Baseline Anemia Ups Physician-Guided DAPT Discontinuation Rates After PCI

Patients with baseline anemia undergoing PCI are more likely to discontinue dual antiplatelet therapy (DAPT) under physician guidance within 1 year—a strategy deemed safe—than their nonanemic counterparts, according to new data from the PARIS registry. Importantly, the mode of DAPT cessation among all patients can affect their risk of adverse events over 2 years.

“It is important to kind of think about the anemic patients not just in terms of bleeding, but also in terms of ischemic events when you disrupt or discontinue therapy,” senior study author Roxana Mehran, MD (Mount Sinai Hospital, New York, NY), told TCTMD. “If it's a recommended discontinuation, there were no major issues.”

Because of this, physicians should proactively have bleeding avoidance strategies in place for anemic patients, who are more prone to both ischemic or bleeding events, she added. “If you guide the discontinuation earlier, you're better off, rather than them going on for a whole year and having an event of bleeding.”

DAPT Disruption Affects All

For the study, published online this week in Circulation: Cardiovascular Interventions, Mehran along with Michela Faggioni, MD (Icahn School of Medicine at Mount Sinai, New York, NY), and colleagues looked at more than 4,000 PCI patients from the PARIS registry with baseline hemoglobin data available, of whom 18% were anemic (defined as baseline hemoglobin < 12 g/dL for men and < 11 g/dL for women).
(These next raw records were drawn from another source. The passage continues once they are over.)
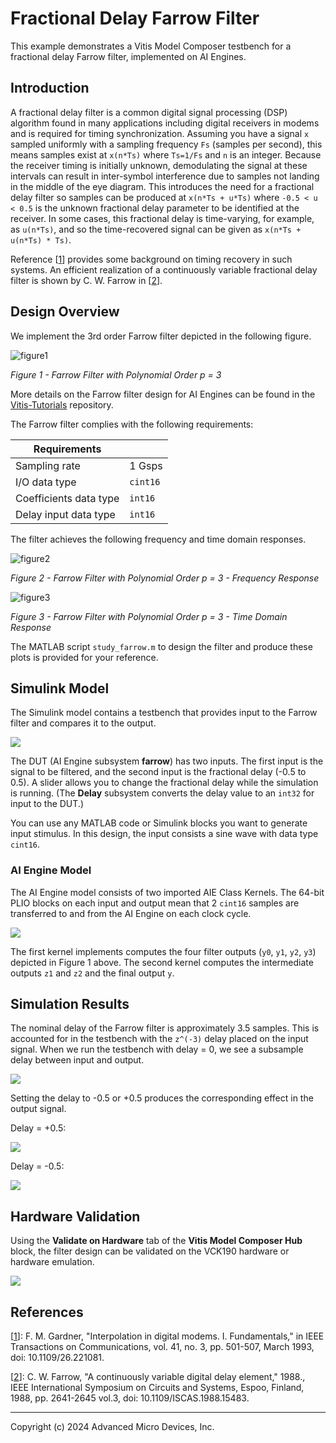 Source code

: # Fractional Delay Farrow Filter

This example demonstrates a Vitis Model Composer testbench for a fractional delay Farrow filter, implemented on AI Engines.

## Introduction

A fractional delay filter is a common digital signal processing (DSP) algorithm found in many applications including digital receivers in modems and is required for timing synchronization.
Assuming you have a signal `x` sampled uniformly with a sampling frequency `Fs` (samples per second), this means samples exist at `x(n*Ts)` where `Ts=1/Fs` and `n` is an integer. Because the receiver timing is initially unknown, demodulating the signal at these intervals can result in inter-symbol interference due to samples not landing in the middle of the eye diagram.
This introduces the need for a fractional delay filter so samples can be produced at `x(n*Ts + u*Ts)` where `-0.5 < u < 0.5` is the unknown fractional delay parameter to be identified at the receiver. In some cases, this fractional delay is time-varying, for example, as `u(n*Ts)`, and so the time-recovered signal can be given as `x(n*Ts + u(n*Ts) * Ts)`. 

Reference [[1]] provides some background on timing recovery in such systems. An efficient realization of a continuously variable fractional delay filter is shown by C. W. Farrow in [[2]].

## Design Overview

We implement the 3rd order Farrow filter depicted in the following figure.

![figure1](Images/farrow_3rd_order.png)

*Figure 1 - Farrow Filter with Polynomial Order p = 3*

More details on the Farrow filter design for AI Engines can be found in the [Vitis-Tutorials](https://github.com/Xilinx/Vitis-Tutorials/tree/2024.2/AI_Engine_Development/AIE/Design_Tutorials/15-farrow_filter) repository.

The Farrow filter complies with the following requirements:

|Requirements| |
|---|---|
| Sampling rate | 1 Gsps |
| I/O data type | `cint16` |
| Coefficients data type | `int16` |
| Delay input data type | `int16` |

The filter achieves the following frequency and time domain responses.

![figure2](Images/farrow_freq_response.png)

*Figure 2 - Farrow Filter with Polynomial Order p = 3 - Frequency Response*

![figure3](Images/farrow_time_domain.png)

*Figure 3 - Farrow Filter with Polynomial Order p = 3 - Time Domain Response*

The MATLAB script `study_farrow.m` to design the filter and produce these plots is provided for your reference.

## Simulink Model

The Simulink model contains a testbench that provides input to the Farrow filter and compares it to the output.

![](Images/model1.png)

The DUT (AI Engine subsystem **farrow**) has two inputs. The first input is the signal to be filtered, and the second input is the fractional delay (-0.5 to 0.5). A slider allows you to change the fractional delay while the simulation is running. (The **Delay** subsystem converts the delay value to an `int32` for input to the DUT.)

You can use any MATLAB code or Simulink blocks you want to generate input stimulus. In this design, the input consists a sine wave with data type `cint16`.

### AI Engine Model

The AI Engine model consists of two imported AIE Class Kernels. The 64-bit PLIO blocks on each input and output mean that 2 `cint16` samples are transferred to and from the AI Engine on each clock cycle.

![](Images/model2.png)

The first kernel implements computes the four filter outputs (`y0`, `y1`, `y2`, `y3`) depicted in Figure 1 above. The second kernel computes the intermediate outputs `z1` and `z2` and the final output `y`.

## Simulation Results

The nominal delay of the Farrow filter is approximately 3.5 samples. This is accounted for in the testbench with the `z^(-3)` delay placed on the input signal. When we run the testbench with delay = 0, we see a subsample delay between input and output.

![](Images/delay0.png)

Setting the delay to -0.5 or +0.5 produces the corresponding effect in the output signal.

Delay = +0.5:

![](Images/delayplus.png)

Delay = -0.5:

![](Images/delayminus.png)

## Hardware Validation

Using the **Validate on Hardware** tab of the **Vitis Model Composer Hub** block, the filter design can be validated on the VCK190 hardware or hardware emulation.

![](Images/hw_emu.png)

## References

[1]:<https://ieeexplore.ieee.org/document/221081>
[[1]]: F. M. Gardner, "Interpolation in digital modems. I. Fundamentals," in IEEE Transactions on Communications, vol. 41, no. 3, pp. 501-507, March 1993, doi: 10.1109/26.221081.

[2]:<https://ieeexplore.ieee.org/document/15483>
[[2]]: C. W. Farrow, "A continuously variable digital delay element," 1988., IEEE International Symposium on Circuits and Systems, Espoo, Finland, 1988, pp. 2641-2645 vol.3, doi: 10.1109/ISCAS.1988.15483.

------------

Copyright (c) 2024 Advanced Micro Devices, Inc.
Within 2 years of PCI, anemic patients were more likely than nonanemic patients to disrupt their DAPT (defined as a stoppage due to bleeding or noncompliance) or interrupt their DAPT (defined as a voluntary and temporary pause of no more than 14 days for surgery or another invasive procedure as guided by a physician).

DAPT Interruption and Disruption Over 2 Years

DAPT discontinuation was defined as physician-guided withdrawal occurring when therapy was no longer needed, and was more common among anemic patients in the first year (13.1% vs 10.8%) and in nonanemic patients in the second year following PCI (33.6% vs 41.0%).

Anemia adds a wrench into the decision-making process, and we need much more data to evaluate what works better. Roxana Mehran

Patients presenting with baseline anemia reported more than doubled rates of BARC 3 or 5 bleeding as well as a significantly higher prevalence of ischemic adverse events like cardiac death, spontaneous MI, and MACE at 1 and 2 years after PCI compared with nonanemic patients (P < 0.01 for all). Both the risks of MACE and bleeding progressively increased with the severity of baseline anemia.

Interestingly, neither DAPT discontinuation nor interruption among anemic patients increased the risk of any clinical adverse event over 2 years. On the other hand, DAPT disruption significantly increased the risks of both MACE and MI for both anemic and nonanemic patients.

Because anemic patients are generally excluded from DAPT clinical trials, Mehran said this study “opens the door” to further research of this population. “We're treating these patients less and less with dual antiplatelet therapies, and it is also important to think about their ischemic burden,” she said. “Anemia adds a wrench into the decision-making process, and we need much more data to evaluate what works better.”

Note: Mehran is a faculty member of the Cardiovascular Research Foundation, the publisher of TCTMD.